His detractors aren't going to change their opinion of Trump over the misstatement, his supporters likely won't, and Trump's chosen issue becomes the issue of the day, blocking out many other current events. It is a highly effective distraction technique. There were plenty of such distractions when the tax bill was going through congress, and any time negative news about Trump is circulating.
On the other hand, he might be completely crazy and any positive effects of that are simply coincidental.
Even those who arrange and design shrubberies are under considerable economic stress at this period in history.
Then there's the Democratic Socialists. The Bernie Bros. I don't see these guys getting anywhere. Nobody wants to pay for something else's medical care. Nobody want to pay for their schools.
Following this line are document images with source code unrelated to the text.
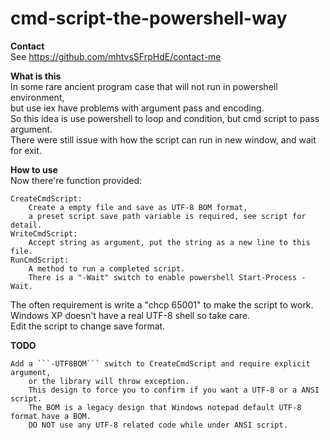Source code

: # cmd-script-the-powershell-way
**Contact**  
See https://github.com/mhtvsSFrpHdE/contact-me  

**What is this**  
In some rare ancient program case that will not run in powershell environment,  
but use iex have problems with argument pass and encoding.  
So this idea is use powershell to loop and condition, but cmd script to pass argument.  
There were still issue with how the script can run in new window, and wait for exit.  

**How to use**  
Now there're function provided:
```
CreateCmdScript:
    Create a empty file and save as UTF-8 BOM format,
    a preset script save path variable is required, see script for detail.
WriteCmdScript:
    Accept string as argument, put the string as a new line to this file.
RunCmdScript:
    A method to run a completed script.
    There is a "-Wait" switch to enable powershell Start-Process -Wait.
```
The often requirement is write a "chcp 65001" to make the script to work.  
Windows XP doesn't have a real UTF-8 shell so take care.  
Edit the script to change save format.

**TODO**  
```
Add a ```-UTF8BOM``` switch to CreateCmdScript and require explicit argument,
    or the library will throw exception.
    This design to force you to confirm if you want a UTF-8 or a ANSI script.
    The BOM is a legacy design that Windows notepad default UTF-8 format have a BOM.
    DO NOT use any UTF-8 related code while under ANSI script.
```
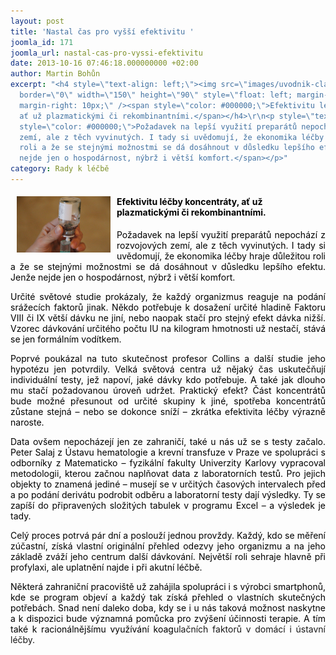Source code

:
 ```yaml
---
layout: post
title: 'Nastal čas pro vyšší efektivitu '
joomla_id: 171
joomla_url: nastal-cas-pro-vyssi-efektivitu
date: 2013-10-16 07:46:18.000000000 +02:00
author: Martin Bohůn
excerpt: "<h4 style=\"text-align: left;\"><img src=\"images/uvodnik-clanku-foto/derivat.jpg\"
  border=\"0\" width=\"150\" height=\"90\" style=\"float: left; margin-left: 10px;
  margin-right: 10px;\" /><span style=\"color: #000000;\">Efektivitu léčby koncentráty,
  ať už plazmatickými či rekombinantními.</span></h4>\r\n<p style=\"text-align: justify;\"><span
  style=\"color: #000000;\">Požadavek na lepší využití preparátů nepochází z rozvojových
  zemí, ale z těch vyvinutých. I tady si uvědomují, že ekonomika léčby hraje důležitou
  roli a že se stejnými možnostmi se dá dosáhnout v důsledku lepšího efektu. Jenže
  nejde jen o hospodárnost, nýbrž i větší komfort.</span></p>"
category: Rady k léčbě
---
```

<h4 style="text-align: left;"><img src="images/uvodnik-clanku-foto/derivat.jpg" border="0" width="150" height="90" style="float: left; margin-left: 10px; margin-right: 10px;" /><span style="color: #000000;">Efektivitu léčby koncentráty, ať už plazmatickými či rekombinantními.</span></h4>

<p style="text-align: justify;"><span style="color: #000000;">Požadavek na lepší využití preparátů nepochází z rozvojových zemí, ale z těch vyvinutých. I tady si uvědomují, že ekonomika léčby hraje důležitou roli a že se stejnými možnostmi se dá dosáhnout v důsledku lepšího efektu. Jenže nejde jen o hospodárnost, nýbrž i větší komfort.</span></p>



<p style="text-align: justify;"><span style="color: #000000;">Určité světové studie prokázaly, že každý organizmus reaguje na podání srážecích faktorů jinak. Někdo potřebuje k dosažení určité hladině Faktoru VIII či IX větší dávku ne jiní, nebo naopak stačí pro stejný efekt dávka nižší. Vzorec dávkování určitého počtu IU na kilogram hmotnosti už nestačí, stává se jen formálním vodítkem.</span></p>

<p style="text-align: justify;"><span style="color: #000000;">Poprvé poukázal na tuto skutečnost profesor Collins a další studie jeho hypotézu jen potvrdily. Velká světová centra už nějaký čas uskutečňují individuální testy, jež napoví, jaké dávky kdo potřebuje. A také jak dlouho mu stačí požadovanou úroveň udržet. Praktický efekt? Část koncentrátů bude možné přesunout od určité skupiny k jiné, spotřeba koncentrátů zůstane stejná – nebo se dokonce sníží – zkrátka efektivita léčby výrazně naroste.</span></p>

<p style="text-align: justify;"><span style="color: #000000;">Data ovšem nepocházejí jen ze zahraničí, také u nás už se s testy začalo. Peter Salaj z Ústavu hematologie a krevní transfuze v Praze ve spolupráci s odborníky z Matematicko – fyzikální fakulty Univerzity Karlovy vypracoval metodologii, kterou začnou naplňovat data z laboratorních testů. Pro jejich objekty to znamená jediné – musejí se v určitých časových intervalech před a po podání derivátu podrobit odběru a laboratorní testy dají výsledky. Ty se zapíší do připravených složitých tabulek v programu Excel – a výsledek je tady.</span></p>

<p style="text-align: justify;"><span style="color: #000000;">Celý proces potrvá pár dní a poslouží jednou provždy. Každý, kdo se měření zúčastní, získá vlastní originální přehled odezvy jeho organizmu a na jeho základě zváží jeho centrum další dávkování. Největší roli sehraje hlavně při profylaxi, ale uplatnění najde i při akutní léčbě.</span></p>

<p style="text-align: justify;"><span style="color: #000000;">Některá zahraniční pracoviště už zahájila spolupráci i s výrobci smartphonů, kde se program objeví a každý tak získá přehled o vlastních skutečných potřebách. Snad není daleko doba, kdy se i u nás taková možnost naskytne a k dispozici bude významná pomůcka pro zvýšení účinnosti terapie. A tím také k racionálnějšímu využívání koag</span>ulačních faktorů v domácí i ústavní léčby.</p>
Sure, you can argue that such things benefit everyone (e.g. we could pay our national debt off in 10 years with the money single payer healthcare would save, look it up). But it still doesn't _feel_ right. Especially with a good chunk of the country bigoted against _somebody_. We're balkanized. We're not Americans. We're White Americans. Black Americans. Gay Americans. Christian Americans. But we're not Americans.
You are correct about Americans being fragmented. We had a lot more overt racism and demonization of different groups back in the 1950s but at least the American Dream, national pride, and national unity was a coherent idea shared by most people (even if it was not completely true).
On the topic of socialist policies, I DO want to pay for education of others. The children of today will be taking care of me when I'm old, and it is in my direct interest that they are not complete idiots. On the other hand, every time the government gets involved in paying private enterprises for things, costs skyrocket as people game the system. Expanding college education by subsidies or direct payments is a prime example. Health insurance is another.
The most cost-effective government services are those run without significant subcontracting, such as the Postal service, National Parks, etc. Government should provide services either directly without significant subcontracting, or not at all. The problem with this is that private companies are well entrenched, lobby for subsidies, and oppose government-run services that compete with them. Local government-run internet services are a prime example.
Even those who arrange and design shrubberies are under considerable economic stress at this period in history.